To further understand the molecular basis of En2 recognition by highly sulfated HS, we used ITC to determine the thermodynamic parameters of heparin interaction with HD and ExtHD proteins (Table 1 and Supplementary Fig. 5). The two protein fragments differed in their affinities for heparin, ExtHD exhibiting a 20-fold greater affinity than HD (Table 1 and Supplementary Fig. 5). These interactions were enthalpy-driven, showing that electrostatic interactions are involved in the formation of the complex between either protein and heparin, as supported by the strong dependence of binding affinity on salt concentration. Interestingly, the synthetic octadecapeptide corresponding to the cationic region that precedes the helical core of En2 homeodomain (aa 187–204; Fig. 1c) had similar affinity for heparin as the entire ExtHD protein, indicating that this motif is the main determinant of HS interaction within ExtHD. The ExtHD fragment can accommodate 6–7 disaccharides (20 disaccharides in heparin / 3 bound proteins) while HD and the N-ter octadecapeptide can bind 4 (20/5) and 3 (20/7) disaccharides, respectively. As the stoichiometry (polysaccharide/protein or 1/n determined in ITC experiments) of interaction between ExtHD and heparin corresponds to the sum of the stoichiometry of interaction measured with the N-ter octadecapeptide and HD alone respectively, cooperative events in this interaction appear unlikely. Altogether, these results indicate that the N-ter octadecapeptide confers a unique property to the ExtHD protein in terms of binding to highly sulfated HS. It should be noted that the full-length En2 protein interacts with heparin (Table 1 and Supplementary Fig. 6) with an affinity about ~5-fold lower than that of ExtHD, the stoichiometry being identical for the two proteins (3 proteins bound per HI polymer). This indicates the absence of additional heparin binding site in the full-length En2 protein. The lower affinity of full-length En2 for heparin arises from an unfavorable entropy contribution, likely because of the presence of the large N-terminal disordered region that partly compensates the strong favorable enthalpy contribution (see discussion in caption of Supplementary Fig. 7).
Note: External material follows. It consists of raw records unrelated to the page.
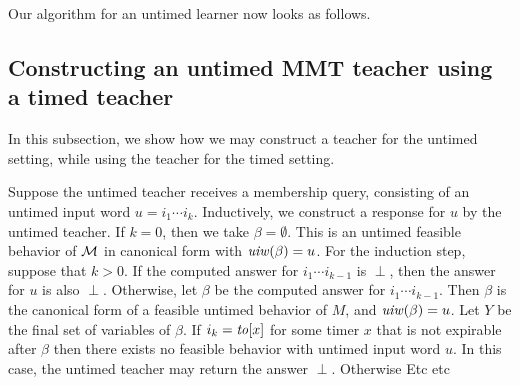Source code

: Our algorithm for an untimed learner now looks as follows.

%

\subsection{Constructing an untimed MMT teacher using a timed teacher}
In this subsection, we show how we may construct a teacher for the untimed setting, while using the
teacher for the timed setting.

Suppose the untimed teacher receives a membership query, consisting of an untimed input word
$u = i_1 \cdots i_k$.
Inductively, we construct a response for $u$ by the untimed teacher.
If $k=0$, then we take $\beta = \emptyset$.
This is an untimed feasible behavior of ${\cal M}$ in canonical form with $\mathit{uiw}(\beta)=u$.
For the induction step, suppose that $k>0$.
If the computed answer for $i_1 \cdots i_{k-1}$ is $\perp$, then the answer for $u$ is also $\perp$.
Otherwise, let $\beta$ be the computed answer for $i_1 \cdots i_{k-1}$.
Then $\beta$ is the canonical form of a feasible untimed behavior of $M$, and $\mathit{uiw}(\beta)=u$.
Let $Y$ be the final set of variables of $\beta$.
If $i_k = \mathit{to}[x]$ for some timer $x$ that is not expirable after $\beta$ then there exists no feasible behavior
with untimed input word $u$. In this case, the untimed teacher may return the answer $\perp$.
Otherwise  Etc etc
Table 1 Interaction thermodynamics of the N-ter octadecapeptide and proteins with heparin (12 kDa, net charge about −55), studied by ITC

Similar binding affinity of ExtHD and HD for phospholipids

Since protein-lipid interactions play a key role in membrane-translocation properties of homeodomains10, we next investigated whether enhanced affinity with phospholipids also contribute to the higher internalization efficacy of ExtHD. In particular, we previously showed that the interaction of En2 homeodomain with anionic lipid vesicles induces a major rearrangement of its tertiary structure4. Herein we used ITC to probe the interaction of HD and ExtHD with 100 nm large unilamellar vesicles (LUVs) that we prepared either from 1-palmitoyl-2-oleoyl-sn-glycero-3-phospho-(1’-rac-glycerol) (POPG), 1-palmitoyl-2-oleoyl-sn-glycero-3-phosphocholine (POPC), or a combination of both. The presence of one saturated and one unsaturated fatty acyl chains makes these phospholipids good mimics of mammalian cell membrane composition.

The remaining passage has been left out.